━━━ DATA SHOWN ━━━

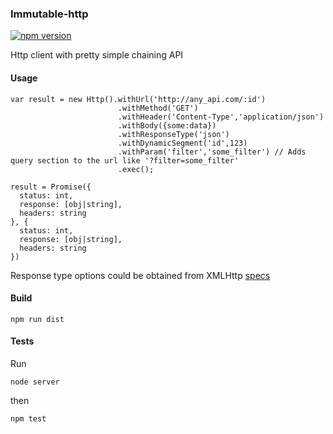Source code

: ### Immutable-http

[![npm version](https://badge.fury.io/js/immutable-http.svg)](http://badge.fury.io/js/immutable-http)

Http client with pretty simple chaining API

#### Usage

```
var result = new Http().withUrl('http://any_api.com/:id')
                        .withMethod('GET')
                        .withHeader('Content-Type','application/json')
                        .withBody({some:data})
                        .withResponseType('json')
                        .withDynamicSegment('id',123)
                        .withParam('filter','some_filter') // Adds query section to the url like '?filter=some_filter'
                        .exec();
```

```
result = Promise({
  status: int,
  response: [obj|string],
  headers: string
}, {
  status: int,
  response: [obj|string],
  headers: string
})
```

Response type options could be obtained from XMLHttp [specs](https://developer.mozilla.org/en-US/docs/Web/API/XMLHttpRequest)

#### Build

```
npm run dist
```

#### Tests
Run
```
node server
```

then
```
npm test
```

━━━

## INSTRUCTIONS FOR THE TASK
Please count the lines that hold "result" in this data and report the total alone.

## TASK OUTPUT
2